• **Task statement**: Print, exactly as they stand, the lines below from the one that has "- Added status.txt" to the one that has "- Sneak peek", inclusive, leaving out the pictures.

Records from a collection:
★ ★ ★
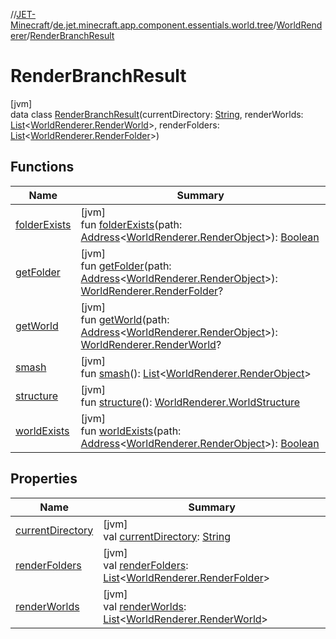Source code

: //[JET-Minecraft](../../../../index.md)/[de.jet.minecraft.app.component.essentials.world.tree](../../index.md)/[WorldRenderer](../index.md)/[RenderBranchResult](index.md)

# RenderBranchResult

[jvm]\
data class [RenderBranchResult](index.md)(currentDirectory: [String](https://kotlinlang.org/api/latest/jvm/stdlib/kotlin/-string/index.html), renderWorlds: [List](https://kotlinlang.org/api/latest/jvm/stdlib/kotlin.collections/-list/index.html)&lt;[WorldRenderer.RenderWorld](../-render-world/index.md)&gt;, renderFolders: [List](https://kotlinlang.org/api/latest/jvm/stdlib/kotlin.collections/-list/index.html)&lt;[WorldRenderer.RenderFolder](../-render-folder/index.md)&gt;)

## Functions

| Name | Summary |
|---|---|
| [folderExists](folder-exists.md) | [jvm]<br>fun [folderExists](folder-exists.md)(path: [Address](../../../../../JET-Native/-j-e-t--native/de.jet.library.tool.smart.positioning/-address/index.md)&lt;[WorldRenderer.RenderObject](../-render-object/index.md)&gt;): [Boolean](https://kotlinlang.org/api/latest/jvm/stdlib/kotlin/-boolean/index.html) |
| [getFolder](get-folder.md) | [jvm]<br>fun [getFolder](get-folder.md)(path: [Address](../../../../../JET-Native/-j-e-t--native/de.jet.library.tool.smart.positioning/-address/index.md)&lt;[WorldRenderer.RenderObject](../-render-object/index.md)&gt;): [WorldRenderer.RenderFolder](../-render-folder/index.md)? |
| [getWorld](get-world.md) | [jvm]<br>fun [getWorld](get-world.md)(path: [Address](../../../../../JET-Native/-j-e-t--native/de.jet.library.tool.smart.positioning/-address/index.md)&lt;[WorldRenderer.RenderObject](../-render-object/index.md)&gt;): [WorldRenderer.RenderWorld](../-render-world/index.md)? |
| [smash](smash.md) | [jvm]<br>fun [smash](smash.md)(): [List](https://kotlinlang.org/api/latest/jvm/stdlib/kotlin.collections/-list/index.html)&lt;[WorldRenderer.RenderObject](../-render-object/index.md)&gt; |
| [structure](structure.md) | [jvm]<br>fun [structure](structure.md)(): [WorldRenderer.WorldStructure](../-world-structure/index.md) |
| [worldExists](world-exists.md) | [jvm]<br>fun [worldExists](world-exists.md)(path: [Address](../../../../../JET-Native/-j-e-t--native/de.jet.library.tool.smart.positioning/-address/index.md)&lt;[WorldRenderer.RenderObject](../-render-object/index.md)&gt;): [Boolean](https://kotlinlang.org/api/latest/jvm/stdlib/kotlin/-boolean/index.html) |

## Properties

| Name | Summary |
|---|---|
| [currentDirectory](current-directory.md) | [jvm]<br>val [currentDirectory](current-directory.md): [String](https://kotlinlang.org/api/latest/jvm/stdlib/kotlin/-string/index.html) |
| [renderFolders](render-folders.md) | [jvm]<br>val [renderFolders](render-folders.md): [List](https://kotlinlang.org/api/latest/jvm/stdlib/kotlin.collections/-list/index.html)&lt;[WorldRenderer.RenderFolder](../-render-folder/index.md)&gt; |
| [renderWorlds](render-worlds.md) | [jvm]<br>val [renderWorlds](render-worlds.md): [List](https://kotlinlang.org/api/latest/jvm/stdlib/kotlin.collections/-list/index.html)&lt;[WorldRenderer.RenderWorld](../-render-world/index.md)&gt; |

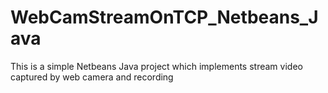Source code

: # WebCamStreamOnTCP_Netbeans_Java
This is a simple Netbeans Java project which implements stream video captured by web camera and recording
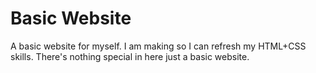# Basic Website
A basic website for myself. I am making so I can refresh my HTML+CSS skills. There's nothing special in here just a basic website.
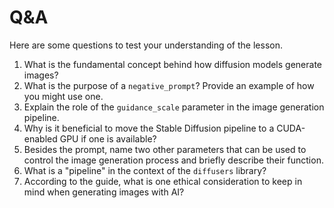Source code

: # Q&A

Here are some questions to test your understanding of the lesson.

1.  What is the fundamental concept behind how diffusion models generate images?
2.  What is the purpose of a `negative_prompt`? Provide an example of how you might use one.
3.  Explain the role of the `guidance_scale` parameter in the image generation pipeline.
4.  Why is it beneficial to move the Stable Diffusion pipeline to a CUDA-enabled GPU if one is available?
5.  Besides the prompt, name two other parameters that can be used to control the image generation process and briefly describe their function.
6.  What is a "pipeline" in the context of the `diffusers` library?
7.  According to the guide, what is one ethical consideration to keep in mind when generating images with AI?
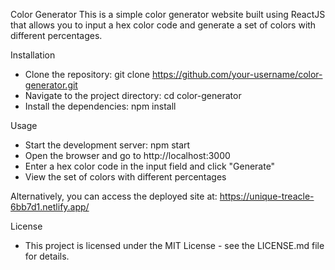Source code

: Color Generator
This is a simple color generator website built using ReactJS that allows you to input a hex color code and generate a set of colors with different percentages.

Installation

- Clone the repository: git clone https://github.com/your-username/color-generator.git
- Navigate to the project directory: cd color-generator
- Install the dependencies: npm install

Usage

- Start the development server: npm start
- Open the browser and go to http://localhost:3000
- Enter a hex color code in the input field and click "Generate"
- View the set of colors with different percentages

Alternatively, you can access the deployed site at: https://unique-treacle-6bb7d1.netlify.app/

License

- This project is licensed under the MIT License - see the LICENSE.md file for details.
★ ★ ★
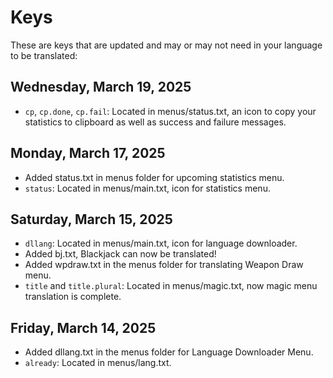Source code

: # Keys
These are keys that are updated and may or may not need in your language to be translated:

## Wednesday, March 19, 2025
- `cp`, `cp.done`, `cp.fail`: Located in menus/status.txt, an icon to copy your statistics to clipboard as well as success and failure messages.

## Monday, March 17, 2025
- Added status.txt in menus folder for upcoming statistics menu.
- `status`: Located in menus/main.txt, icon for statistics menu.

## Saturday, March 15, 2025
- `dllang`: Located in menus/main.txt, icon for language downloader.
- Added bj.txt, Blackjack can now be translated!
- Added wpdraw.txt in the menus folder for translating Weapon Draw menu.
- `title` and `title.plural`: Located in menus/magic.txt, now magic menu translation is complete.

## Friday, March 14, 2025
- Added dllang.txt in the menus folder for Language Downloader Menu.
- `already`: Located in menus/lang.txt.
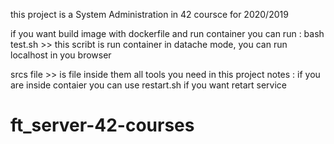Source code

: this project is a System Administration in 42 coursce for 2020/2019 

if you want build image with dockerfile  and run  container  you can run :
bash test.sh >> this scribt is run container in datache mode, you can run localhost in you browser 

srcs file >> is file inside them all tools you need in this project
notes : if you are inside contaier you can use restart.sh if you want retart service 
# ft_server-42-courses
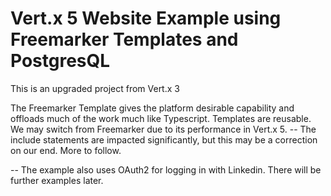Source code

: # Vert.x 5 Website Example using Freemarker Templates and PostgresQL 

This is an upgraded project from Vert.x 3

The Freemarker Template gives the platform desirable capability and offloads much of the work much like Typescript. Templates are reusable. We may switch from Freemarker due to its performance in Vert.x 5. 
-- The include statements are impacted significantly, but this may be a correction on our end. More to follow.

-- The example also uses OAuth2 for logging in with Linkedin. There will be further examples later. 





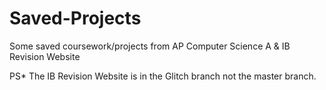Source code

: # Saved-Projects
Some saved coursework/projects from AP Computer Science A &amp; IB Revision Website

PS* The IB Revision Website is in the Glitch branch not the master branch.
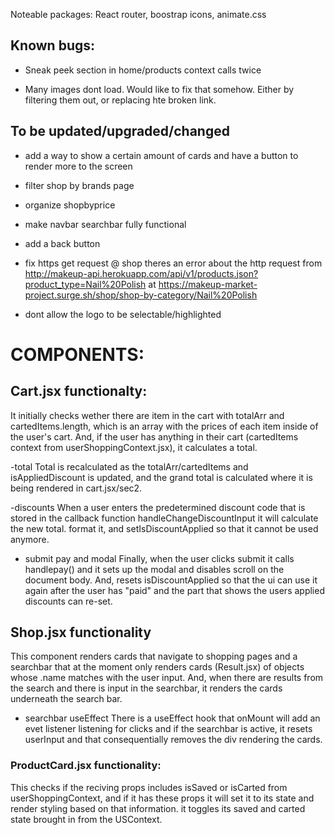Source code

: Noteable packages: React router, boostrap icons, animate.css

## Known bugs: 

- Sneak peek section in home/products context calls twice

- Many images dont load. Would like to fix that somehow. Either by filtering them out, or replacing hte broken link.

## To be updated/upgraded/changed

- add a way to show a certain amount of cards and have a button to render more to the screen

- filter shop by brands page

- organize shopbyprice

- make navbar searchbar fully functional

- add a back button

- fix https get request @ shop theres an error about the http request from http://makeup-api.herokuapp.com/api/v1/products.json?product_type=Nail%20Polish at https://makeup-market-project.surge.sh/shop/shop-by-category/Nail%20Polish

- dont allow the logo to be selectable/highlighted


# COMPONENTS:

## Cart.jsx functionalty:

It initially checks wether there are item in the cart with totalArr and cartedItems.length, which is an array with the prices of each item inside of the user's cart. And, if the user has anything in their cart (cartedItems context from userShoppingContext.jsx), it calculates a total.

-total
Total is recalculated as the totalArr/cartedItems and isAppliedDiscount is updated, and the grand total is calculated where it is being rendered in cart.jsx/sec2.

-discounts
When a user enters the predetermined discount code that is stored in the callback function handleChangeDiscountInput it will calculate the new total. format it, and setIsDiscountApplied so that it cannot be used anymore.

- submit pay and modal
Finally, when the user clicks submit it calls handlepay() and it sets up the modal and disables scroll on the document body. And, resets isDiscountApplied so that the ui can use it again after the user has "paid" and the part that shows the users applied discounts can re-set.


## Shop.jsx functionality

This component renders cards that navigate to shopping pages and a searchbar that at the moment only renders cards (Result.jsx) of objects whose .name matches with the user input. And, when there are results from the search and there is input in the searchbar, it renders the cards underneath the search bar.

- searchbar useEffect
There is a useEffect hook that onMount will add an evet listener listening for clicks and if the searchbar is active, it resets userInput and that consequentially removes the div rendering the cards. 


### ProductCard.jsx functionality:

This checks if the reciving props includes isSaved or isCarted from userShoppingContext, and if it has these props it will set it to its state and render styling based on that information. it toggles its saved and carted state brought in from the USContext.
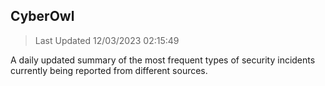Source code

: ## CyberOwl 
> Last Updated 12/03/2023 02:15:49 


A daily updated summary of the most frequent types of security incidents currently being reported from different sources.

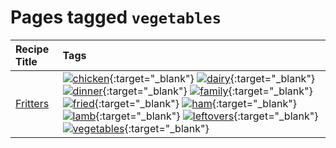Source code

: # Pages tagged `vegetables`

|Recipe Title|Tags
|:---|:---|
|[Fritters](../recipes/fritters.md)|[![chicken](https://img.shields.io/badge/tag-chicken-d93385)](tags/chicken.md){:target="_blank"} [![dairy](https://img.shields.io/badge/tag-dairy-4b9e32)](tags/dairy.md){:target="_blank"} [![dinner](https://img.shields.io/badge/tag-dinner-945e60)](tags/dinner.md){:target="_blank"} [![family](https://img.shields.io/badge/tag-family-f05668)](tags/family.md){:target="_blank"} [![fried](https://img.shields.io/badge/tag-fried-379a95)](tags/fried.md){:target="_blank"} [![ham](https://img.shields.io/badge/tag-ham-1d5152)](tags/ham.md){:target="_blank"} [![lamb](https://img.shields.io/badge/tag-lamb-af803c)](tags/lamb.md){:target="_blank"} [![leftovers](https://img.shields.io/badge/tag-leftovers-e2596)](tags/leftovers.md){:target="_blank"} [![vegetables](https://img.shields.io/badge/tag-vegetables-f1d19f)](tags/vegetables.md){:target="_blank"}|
★ ★ ★
• **Final answer**:
- Added status.txt in menus folder for upcoming statistics menu.
- `status`: Located in menus/main.txt, icon for statistics menu.

## Saturday, March 15, 2025
- `dllang`: Located in menus/main.txt, icon for language downloader.
- Added bj.txt, Blackjack can now be translated!
- Added wpdraw.txt in the menus folder for translating Weapon Draw menu.
- `title` and `title.plural`: Located in menus/magic.txt, now magic menu translation is complete.

## Friday, March 14, 2025
- Added dllang.txt in the menus folder for Language Downloader Menu.
- `already`: Located in menus/lang.txt.
Source code

: this project is a System Administration in 42 coursce for 2020/2019 

if you want build image with dockerfile  and run  container  you can run :
bash test.sh >> this scribt is run container in datache mode, you can run localhost in you browser 

srcs file >> is file inside them all tools you need in this project
notes : if you are inside contaier you can use restart.sh if you want retart service 
# ft_server-42-courses
Source code

: # Vert.x 5 Website Example using Freemarker Templates and PostgresQL 

This is an upgraded project from Vert.x 3

The Freemarker Template gives the platform desirable capability and offloads much of the work much like Typescript. Templates are reusable. We may switch from Freemarker due to its performance in Vert.x 5. 
-- The include statements are impacted significantly, but this may be a correction on our end. More to follow.

-- The example also uses OAuth2 for logging in with Linkedin. There will be further examples later. 





Source code

: # Saved-Projects
Some saved coursework/projects from AP Computer Science A &amp; IB Revision Website

PS* The IB Revision Website is in the Glitch branch not the master branch.
Source code

: Noteable packages: React router, boostrap icons, animate.css

## Known bugs: 

- Sneak peek section in home/products context calls twice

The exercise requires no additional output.